The Verge has an excellent write-up of Satya Nadella’s day in court during the Google antitrust trial today.
The power of defaults is one of the central questions of the entire US v. Google case and will continue to come up. (The witness after Nadella is former Neeva CEO Sridhar Ramaswamy, who has also said his search engine was crushed in part because overcoming Google’s default status was so difficult.) Nadella is in the rare position to have seen both sides — what it’s like to be the default and what it’s like to contend when you’re not — and argued resolutely that defaults are the only thing that truly matters. Google, on the other hand, says that building the best product is the only thing that truly matters and that Bing has never come close to doing that. Which side of that debate Judge Mehta agrees with may be the story of this entire trial.

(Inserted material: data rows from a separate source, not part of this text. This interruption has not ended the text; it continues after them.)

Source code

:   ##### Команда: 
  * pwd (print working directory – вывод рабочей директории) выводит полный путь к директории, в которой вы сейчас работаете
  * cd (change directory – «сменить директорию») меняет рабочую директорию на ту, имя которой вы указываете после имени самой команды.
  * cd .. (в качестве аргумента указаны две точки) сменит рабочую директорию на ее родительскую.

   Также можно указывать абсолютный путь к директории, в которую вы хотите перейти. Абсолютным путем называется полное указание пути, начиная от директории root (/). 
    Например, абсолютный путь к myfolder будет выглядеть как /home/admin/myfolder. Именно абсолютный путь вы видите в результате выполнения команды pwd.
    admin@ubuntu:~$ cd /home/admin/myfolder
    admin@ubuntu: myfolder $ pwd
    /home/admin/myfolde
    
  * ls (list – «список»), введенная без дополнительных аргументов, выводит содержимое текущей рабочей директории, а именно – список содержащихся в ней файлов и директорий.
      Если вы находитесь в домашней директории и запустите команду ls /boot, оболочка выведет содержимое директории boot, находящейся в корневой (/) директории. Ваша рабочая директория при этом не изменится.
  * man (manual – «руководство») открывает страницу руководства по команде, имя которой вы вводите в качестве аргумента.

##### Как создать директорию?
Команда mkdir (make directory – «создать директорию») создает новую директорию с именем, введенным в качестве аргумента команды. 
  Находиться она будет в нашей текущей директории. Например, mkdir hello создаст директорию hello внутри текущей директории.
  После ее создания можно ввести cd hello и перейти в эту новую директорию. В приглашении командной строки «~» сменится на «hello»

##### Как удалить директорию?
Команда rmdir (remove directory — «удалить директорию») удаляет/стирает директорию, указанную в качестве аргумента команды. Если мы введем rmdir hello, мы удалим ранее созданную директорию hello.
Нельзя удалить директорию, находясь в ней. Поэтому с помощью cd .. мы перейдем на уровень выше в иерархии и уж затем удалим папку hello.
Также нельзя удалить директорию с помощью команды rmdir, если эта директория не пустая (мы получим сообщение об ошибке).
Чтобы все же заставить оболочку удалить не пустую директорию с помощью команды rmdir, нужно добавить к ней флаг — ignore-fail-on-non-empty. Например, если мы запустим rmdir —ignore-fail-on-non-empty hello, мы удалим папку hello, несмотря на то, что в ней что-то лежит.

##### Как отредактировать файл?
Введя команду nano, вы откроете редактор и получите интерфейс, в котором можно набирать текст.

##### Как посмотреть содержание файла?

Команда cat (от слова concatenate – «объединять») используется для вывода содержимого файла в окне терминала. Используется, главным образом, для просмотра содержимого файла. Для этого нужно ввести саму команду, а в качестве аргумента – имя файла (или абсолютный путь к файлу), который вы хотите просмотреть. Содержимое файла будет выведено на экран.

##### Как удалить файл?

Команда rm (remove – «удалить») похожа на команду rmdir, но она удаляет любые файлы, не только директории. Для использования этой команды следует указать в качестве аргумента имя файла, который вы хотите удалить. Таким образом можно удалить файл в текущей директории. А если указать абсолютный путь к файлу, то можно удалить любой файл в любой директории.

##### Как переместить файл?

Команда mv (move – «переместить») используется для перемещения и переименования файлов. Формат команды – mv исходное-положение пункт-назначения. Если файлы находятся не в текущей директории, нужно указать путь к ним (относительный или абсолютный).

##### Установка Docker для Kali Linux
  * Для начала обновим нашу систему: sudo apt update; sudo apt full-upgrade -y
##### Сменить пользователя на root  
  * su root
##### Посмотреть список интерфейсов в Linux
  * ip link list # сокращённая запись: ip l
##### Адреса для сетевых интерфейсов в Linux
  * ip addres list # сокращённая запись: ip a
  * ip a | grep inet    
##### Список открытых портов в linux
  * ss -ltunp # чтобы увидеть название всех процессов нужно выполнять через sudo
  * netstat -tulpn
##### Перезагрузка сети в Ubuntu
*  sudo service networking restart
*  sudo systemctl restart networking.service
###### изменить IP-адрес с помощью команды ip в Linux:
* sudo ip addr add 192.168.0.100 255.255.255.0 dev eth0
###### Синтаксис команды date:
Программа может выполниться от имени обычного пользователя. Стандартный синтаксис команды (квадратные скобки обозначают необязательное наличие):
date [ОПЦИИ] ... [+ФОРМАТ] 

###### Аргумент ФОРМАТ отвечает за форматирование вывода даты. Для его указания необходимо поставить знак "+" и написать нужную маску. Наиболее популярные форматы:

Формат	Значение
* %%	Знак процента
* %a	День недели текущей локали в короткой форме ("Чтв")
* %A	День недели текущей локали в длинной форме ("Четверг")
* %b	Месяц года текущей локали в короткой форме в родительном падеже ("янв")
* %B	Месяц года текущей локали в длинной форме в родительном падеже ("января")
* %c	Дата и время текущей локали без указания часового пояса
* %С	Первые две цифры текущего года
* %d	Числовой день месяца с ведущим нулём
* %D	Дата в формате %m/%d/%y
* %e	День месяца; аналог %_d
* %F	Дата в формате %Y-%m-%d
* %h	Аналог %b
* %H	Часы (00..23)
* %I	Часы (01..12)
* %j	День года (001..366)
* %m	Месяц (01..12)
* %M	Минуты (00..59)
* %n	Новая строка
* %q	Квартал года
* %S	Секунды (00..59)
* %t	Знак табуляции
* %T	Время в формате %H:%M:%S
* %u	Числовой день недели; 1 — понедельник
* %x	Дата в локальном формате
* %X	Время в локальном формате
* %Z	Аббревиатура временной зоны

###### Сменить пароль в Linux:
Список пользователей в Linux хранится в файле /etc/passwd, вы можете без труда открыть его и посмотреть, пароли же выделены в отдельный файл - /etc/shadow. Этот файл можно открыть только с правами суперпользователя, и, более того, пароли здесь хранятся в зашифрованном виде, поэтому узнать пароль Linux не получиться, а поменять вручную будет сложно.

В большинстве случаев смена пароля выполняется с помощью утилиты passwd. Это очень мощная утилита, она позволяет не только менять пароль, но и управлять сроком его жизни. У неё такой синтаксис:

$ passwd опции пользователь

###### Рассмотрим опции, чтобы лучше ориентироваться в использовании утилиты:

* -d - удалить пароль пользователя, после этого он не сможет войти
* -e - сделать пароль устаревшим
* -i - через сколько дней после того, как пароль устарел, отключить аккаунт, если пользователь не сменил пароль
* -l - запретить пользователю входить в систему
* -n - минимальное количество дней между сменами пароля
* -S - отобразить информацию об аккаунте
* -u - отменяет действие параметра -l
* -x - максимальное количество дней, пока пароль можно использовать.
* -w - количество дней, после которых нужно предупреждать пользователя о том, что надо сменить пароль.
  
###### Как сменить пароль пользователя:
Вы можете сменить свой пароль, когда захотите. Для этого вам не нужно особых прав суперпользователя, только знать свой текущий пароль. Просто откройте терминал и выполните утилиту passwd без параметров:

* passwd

It’s an excellent and at times even funny read.
Microsoft is no less evil than Google but in this case I hope they win. Google’s search marketshare needs to come down to a healthier 60% or so.
I don’t see much difference if there are only 2 engines. We need at least 3, better 4.
I really enjoyed the read and it was Nadella being honest about what default means and the power it grants.
We’ve been watching him say in both this case and that Bing isnt the leader, and we heard the same about the Xbox in another competition case.
You could imagine Balmer showboating and almost delusionaly claiming both were superior.
But Nadella has led a different Microsoft that behaves very differently. He is shedding that old MS rep (at least in my opinion) of being the anti-competitive market leader, instead returning to the early days of a company fighting for its place against the engrained monopoly.
Who knew that it would be Google that would shift to only consider its consumers to be exploitable chattle.
There was a day when we would have assumed one was talking about Microsoft.